◆ **PROBLEM REQUIREMENTS**: Which lines hold the string "Putin"? Copy each of them from the material below.

◆ **RECORDS SHOWN**:
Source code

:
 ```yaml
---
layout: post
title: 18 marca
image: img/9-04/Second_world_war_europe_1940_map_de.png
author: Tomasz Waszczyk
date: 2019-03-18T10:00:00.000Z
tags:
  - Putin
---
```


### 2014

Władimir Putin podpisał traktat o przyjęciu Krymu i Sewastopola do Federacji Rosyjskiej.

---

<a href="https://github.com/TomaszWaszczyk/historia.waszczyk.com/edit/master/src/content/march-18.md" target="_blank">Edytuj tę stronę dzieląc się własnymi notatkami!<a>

◆ **SOLVED EXERCISE**:
  - Putin
Władimir Putin podpisał traktat o przyjęciu Krymu i Sewastopola do Federacji Rosyjskiej.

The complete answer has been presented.